Converting a 592MB wav file (time in seconds):
Run1Run2Run3
flac15.00915.00715.013
flac-fastcrc13.91213.96114.092
Quite interesting.

    AiZ

Re: Speeding up codecs with faster CRC calculations

Reply #19
Hi,

I eventually got some parts to assemble my new PC, now sporting an incredible...
Pentium G5400.
Woohoo!  :D

Same wav file as above (time in seconds):
Run1Run2Run3
flac7.0907.0667.058
flac-fastcrc6.1806.1276.237
Still great.

    AiZ

Re: Speeding up codecs with faster CRC calculations

Reply #20
Enzo,

Do you have any performance profile data for these codecs on current gen CPUs? I don't have time to dig into this right now, but I'd like to eventually and I'm curious if things have changed the last 10-15 years of new CPU hardware.

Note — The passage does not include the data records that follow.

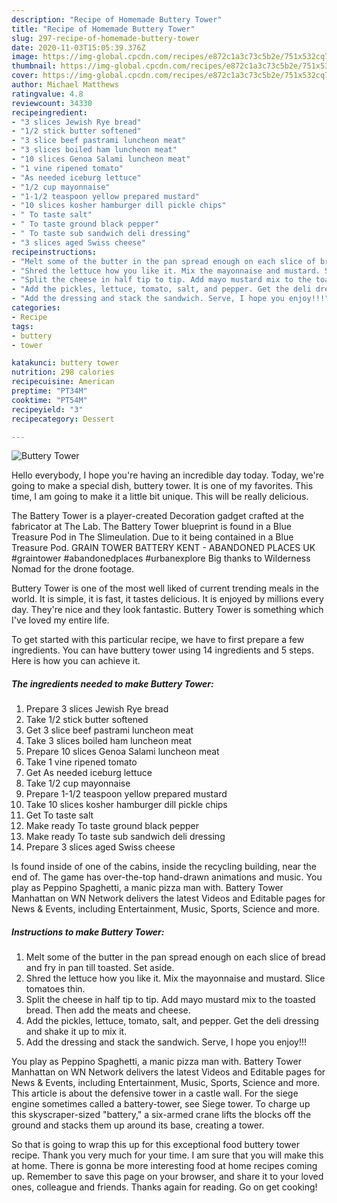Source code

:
 ```yaml
---
description: "Recipe of Homemade Buttery Tower"
title: "Recipe of Homemade Buttery Tower"
slug: 297-recipe-of-homemade-buttery-tower
date: 2020-11-03T15:05:39.376Z
image: https://img-global.cpcdn.com/recipes/e872c1a3c73c5b2e/751x532cq70/buttery-tower-recipe-main-photo.jpg
thumbnail: https://img-global.cpcdn.com/recipes/e872c1a3c73c5b2e/751x532cq70/buttery-tower-recipe-main-photo.jpg
cover: https://img-global.cpcdn.com/recipes/e872c1a3c73c5b2e/751x532cq70/buttery-tower-recipe-main-photo.jpg
author: Michael Matthews
ratingvalue: 4.8
reviewcount: 34330
recipeingredient:
- "3 slices Jewish Rye bread"
- "1/2 stick butter softened"
- "3 slice beef pastrami luncheon meat"
- "3 slices boiled ham luncheon meat"
- "10 slices Genoa Salami luncheon meat"
- "1 vine ripened tomato"
- "As needed iceburg lettuce"
- "1/2 cup mayonnaise"
- "1-1/2 teaspoon yellow prepared mustard"
- "10 slices kosher hamburger dill pickle chips"
- " To taste salt"
- " To taste ground black pepper"
- " To taste sub sandwich deli dressing"
- "3 slices aged Swiss cheese"
recipeinstructions:
- "Melt some of the butter in the pan spread enough on each slice of bread and fry in pan till toasted. Set aside."
- "Shred the lettuce how you like it. Mix the mayonnaise and mustard. Slice tomatoes thin."
- "Split the cheese in half tip to tip. Add mayo mustard mix to the toasted bread. Then add the meats and cheese."
- "Add the pickles, lettuce, tomato, salt, and pepper. Get the deli dressing and shake it up to mix it."
- "Add the dressing and stack the sandwich. Serve, I hope you enjoy!!!"
categories:
- Recipe
tags:
- buttery
- tower

katakunci: buttery tower 
nutrition: 298 calories
recipecuisine: American
preptime: "PT34M"
cooktime: "PT54M"
recipeyield: "3"
recipecategory: Dessert

---
```



![Buttery Tower](https://img-global.cpcdn.com/recipes/e872c1a3c73c5b2e/751x532cq70/buttery-tower-recipe-main-photo.jpg)

Hello everybody, I hope you're having an incredible day today. Today, we're going to make a special dish, buttery tower. It is one of my favorites. This time, I am going to make it a little bit unique. This will be really delicious.

The Battery Tower is a player-created Decoration gadget crafted at the fabricator at The Lab. The Battery Tower blueprint is found in a Blue Treasure Pod in The Slimeulation. Due to it being contained in a Blue Treasure Pod. GRAIN TOWER BATTERY KENT - ABANDONED PLACES UK #graintower #abandonedplaces #urbanexplore Big thanks to Wilderness Nomad for the drone footage.

Buttery Tower is one of the most well liked of current trending meals in the world. It is simple, it is fast, it tastes delicious. It is enjoyed by millions every day. They're nice and they look fantastic. Buttery Tower is something which I've loved my entire life.


To get started with this particular recipe, we have to first prepare a few ingredients. You can have buttery tower using 14 ingredients and 5 steps. Here is how you can achieve it.

<!--inarticleads1-->

##### The ingredients needed to make Buttery Tower:

1. Prepare 3 slices Jewish Rye bread
1. Take 1/2 stick butter softened
1. Get 3 slice beef pastrami luncheon meat
1. Take 3 slices boiled ham luncheon meat
1. Prepare 10 slices Genoa Salami luncheon meat
1. Take 1 vine ripened tomato
1. Get As needed iceburg lettuce
1. Take 1/2 cup mayonnaise
1. Prepare 1-1/2 teaspoon yellow prepared mustard
1. Take 10 slices kosher hamburger dill pickle chips
1. Get  To taste salt
1. Make ready  To taste ground black pepper
1. Make ready  To taste sub sandwich deli dressing
1. Prepare 3 slices aged Swiss cheese


Is found inside of one of the cabins, inside the recycling building, near the end of. The game has over-the-top hand-drawn animations and music. You play as Peppino Spaghetti, a manic pizza man with. Battery Tower Manhattan on WN Network delivers the latest Videos and Editable pages for News &amp; Events, including Entertainment, Music, Sports, Science and more. 

<!--inarticleads2-->

##### Instructions to make Buttery Tower:

1. Melt some of the butter in the pan spread enough on each slice of bread and fry in pan till toasted. Set aside.
1. Shred the lettuce how you like it. Mix the mayonnaise and mustard. Slice tomatoes thin.
1. Split the cheese in half tip to tip. Add mayo mustard mix to the toasted bread. Then add the meats and cheese.
1. Add the pickles, lettuce, tomato, salt, and pepper. Get the deli dressing and shake it up to mix it.
1. Add the dressing and stack the sandwich. Serve, I hope you enjoy!!!


You play as Peppino Spaghetti, a manic pizza man with. Battery Tower Manhattan on WN Network delivers the latest Videos and Editable pages for News &amp; Events, including Entertainment, Music, Sports, Science and more. This article is about the defensive tower in a castle wall. For the siege engine sometimes called a battery-tower, see Siege tower. To charge up this skyscraper-sized &#34;battery,&#34; a six-armed crane lifts the blocks off the ground and stacks them up around its base, creating a tower. 

So that is going to wrap this up for this exceptional food buttery tower recipe. Thank you very much for your time. I am sure that you will make this at home. There is gonna be more interesting food at home recipes coming up. Remember to save this page on your browser, and share it to your loved ones, colleague and friends. Thanks again for reading. Go on get cooking!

Re: Speeding up codecs with faster CRC calculations

Reply #21
Do you have any performance profile data for these codecs on current gen CPUs? I don't have time to dig into this right now, but I'd like to eventually and I'm curious if things have changed the last 10-15 years of new CPU hardware.
You mean regarding optimizations in general (with new instruction sets like AVX), yes? Not related to the CRC thing.

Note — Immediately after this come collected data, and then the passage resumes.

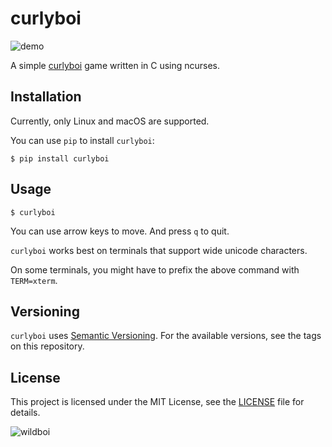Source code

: # curlyboi

![demo](https://github.com/vinayak-mehta/curlyboi/raw/master/curlyboi.gif)

A simple [curlyboi](https://github.com/glasnt/curlyboi) game written in C using ncurses.

## Installation

Currently, only Linux and macOS are supported.

You can use `pip` to install `curlyboi`:

```
$ pip install curlyboi
```

## Usage

```
$ curlyboi
```

You can use arrow keys to move. And press `q` to quit.

`curlyboi` works best on terminals that support wide unicode characters.

On some terminals, you might have to prefix the above command with `TERM=xterm`.

## Versioning

`curlyboi` uses [Semantic Versioning](https://semver.org/). For the available versions, see the tags on this repository.

## License

This project is licensed under the MIT License, see the [LICENSE](https://raw.githubusercontent.com/vinayak-mehta/curlyboi/master/LICENSE) file for details.

![wildboi](https://github.com/vinayak-mehta/curlyboi/raw/master/wildboi.gif)
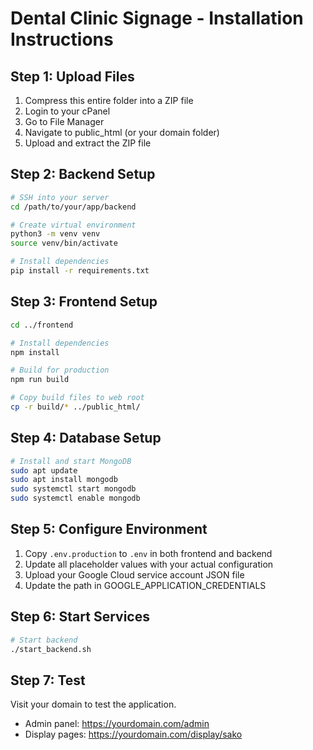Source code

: # Dental Clinic Signage - Installation Instructions

## Step 1: Upload Files
1. Compress this entire folder into a ZIP file
2. Login to your cPanel
3. Go to File Manager
4. Navigate to public_html (or your domain folder)
5. Upload and extract the ZIP file

## Step 2: Backend Setup
```bash
# SSH into your server
cd /path/to/your/app/backend

# Create virtual environment
python3 -m venv venv
source venv/bin/activate

# Install dependencies
pip install -r requirements.txt
```

## Step 3: Frontend Setup
```bash
cd ../frontend

# Install dependencies
npm install

# Build for production
npm run build

# Copy build files to web root
cp -r build/* ../public_html/
```

## Step 4: Database Setup
```bash
# Install and start MongoDB
sudo apt update
sudo apt install mongodb
sudo systemctl start mongodb
sudo systemctl enable mongodb
```

## Step 5: Configure Environment
1. Copy `.env.production` to `.env` in both frontend and backend
2. Update all placeholder values with your actual configuration
3. Upload your Google Cloud service account JSON file
4. Update the path in GOOGLE_APPLICATION_CREDENTIALS

## Step 6: Start Services
```bash
# Start backend
./start_backend.sh
```

## Step 7: Test
Visit your domain to test the application.
- Admin panel: https://yourdomain.com/admin
- Display pages: https://yourdomain.com/display/sako
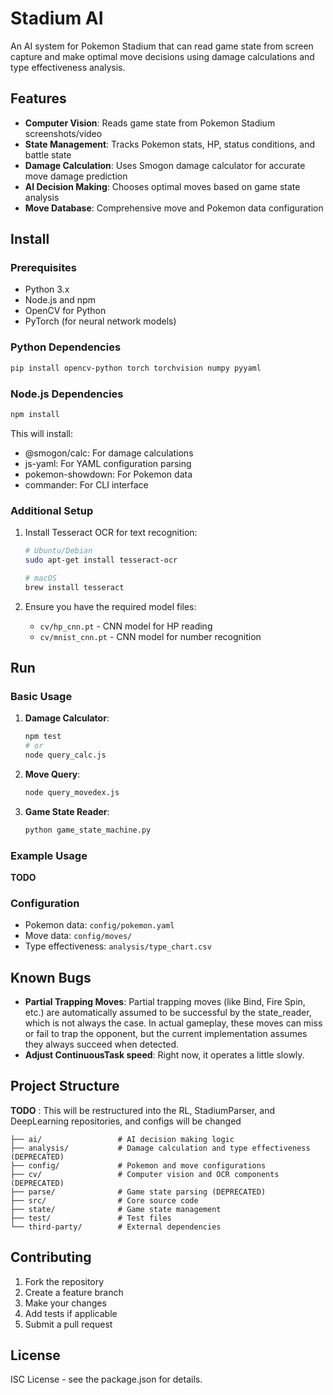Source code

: # Stadium AI

An AI system for Pokemon Stadium that can read game state from screen capture and make optimal move decisions using damage calculations and type effectiveness analysis.

## Features

- **Computer Vision**: Reads game state from Pokemon Stadium screenshots/video
- **State Management**: Tracks Pokemon stats, HP, status conditions, and battle state
- **Damage Calculation**: Uses Smogon damage calculator for accurate move damage prediction
- **AI Decision Making**: Chooses optimal moves based on game state analysis
- **Move Database**: Comprehensive move and Pokemon data configuration

## Install

### Prerequisites

- Python 3.x
- Node.js and npm
- OpenCV for Python
- PyTorch (for neural network models)

### Python Dependencies

```bash
pip install opencv-python torch torchvision numpy pyyaml
```

### Node.js Dependencies

```bash
npm install
```

This will install:
- @smogon/calc: For damage calculations
- js-yaml: For YAML configuration parsing
- pokemon-showdown: For Pokemon data
- commander: For CLI interface

### Additional Setup

1. Install Tesseract OCR for text recognition:
   ```bash
   # Ubuntu/Debian
   sudo apt-get install tesseract-ocr
   
   # macOS
   brew install tesseract
   ```

2. Ensure you have the required model files:
   - `cv/hp_cnn.pt` - CNN model for HP reading
   - `cv/mnist_cnn.pt` - CNN model for number recognition

## Run

### Basic Usage

1. **Damage Calculator**:
   ```bash
   npm test
   # or
   node query_calc.js
   ```

2. **Move Query**:
   ```bash
   node query_movedex.js
   ```

3. **Game State Reader**:
   ```bash
   python game_state_machine.py
   ```

### Example Usage

**TODO**

### Configuration

- Pokemon data: `config/pokemon.yaml`
- Move data: `config/moves/`
- Type effectiveness: `analysis/type_chart.csv`

## Known Bugs

- **Partial Trapping Moves**: Partial trapping moves (like Bind, Fire Spin, etc.) are automatically assumed to be successful by the state_reader, which is not always the case. In actual gameplay, these moves can miss or fail to trap the opponent, but the current implementation assumes they always succeed when detected.
- **Adjust ContinuousTask speed**: Right now, it operates a little slowly.

## Project Structure

**TODO** : This will be restructured into the RL, StadiumParser, and DeepLearning repositories, and configs will be changed 

```
├── ai/                 # AI decision making logic
├── analysis/           # Damage calculation and type effectiveness (DEPRECATED)
├── config/             # Pokemon and move configurations 
├── cv/                 # Computer vision and OCR components (DEPRECATED)
├── parse/              # Game state parsing (DEPRECATED)
├── src/                # Core source code
├── state/              # Game state management
├── test/               # Test files
└── third-party/        # External dependencies
```

## Contributing

1. Fork the repository
2. Create a feature branch
3. Make your changes
4. Add tests if applicable
5. Submit a pull request

## License

ISC License - see the package.json for details.
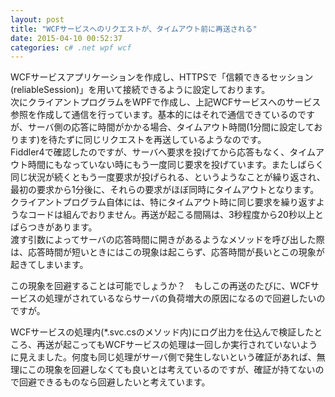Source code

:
 ```yaml
---
layout: post
title: "WCFサービスへのリクエストが、タイムアウト前に再送される"
date: 2015-04-10 00:52:37
categories: c# .net wpf wcf
---
```

<p>WCFサービスアプリケーションを作成し、HTTPSで「信頼できるセッション(reliableSession)」を用いて接続できるように設定しております。<br>
次にクライアントプログラムをWPFで作成し、上記WCFサービスへのサービス参照を作成して通信を行っています。基本的にはそれで通信できているのですが、サーバ側の応答に時間がかかる場合、タイムアウト時間(1分間に設定しております)を待たずに同じリクエストを再送しているようなのです。<br>
Fiddler4で確認したのですが、サーバへ要求を投げてから応答もなく、タイムアウト時間にもなっていない時にもう一度同じ要求を投げています。またしばらく同じ状況が続くともう一度要求が投げられる、というようなことが繰り返され、最初の要求から1分後に、それらの要求がほぼ同時にタイムアウトとなります。<br>
クライアントプログラム自体には、特にタイムアウト時に同じ要求を繰り返すようなコードは組んでおりません。再送が起こる間隔は、3秒程度から20秒以上とばらつきがあります。<br>
渡す引数によってサーバの応答時間に開きがあるようなメソッドを呼び出した際は、応答時間が短いときにはこの現象は起こらず、応答時間が長いとこの現象が起きてしまいます。</p>

<p>この現象を回避することは可能でしょうか？　もしこの再送のたびに、WCFサービスの処理がされているならサーバの負荷増大の原因になるので回避したいのですが。</p>

<p>WCFサービスの処理内(*.svc.csのメソッド内)にログ出力を仕込んで検証したところ、再送が起こってもWCFサービスの処理は一回しか実行されていないように見えました。何度も同じ処理がサーバ側で発生しないという確証があれば、無理にこの現象を回避しなくても良いとは考えているのですが、確証が持てないので回避できるものなら回避したいと考えています。</p>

No, I didn't do any performance profiling. Same for me as for you: I'd like to take a deeper dive into this and try to further optimize codecs, but don't really have time to do it.

Re: Speeding up codecs with faster CRC calculations

Reply #22
Yeah, was just curious what the breakdown of codec runtime was by function. I think I last looked at lame performance in 2006 on a 32 bit Pentium 4. Probably things have changed since then.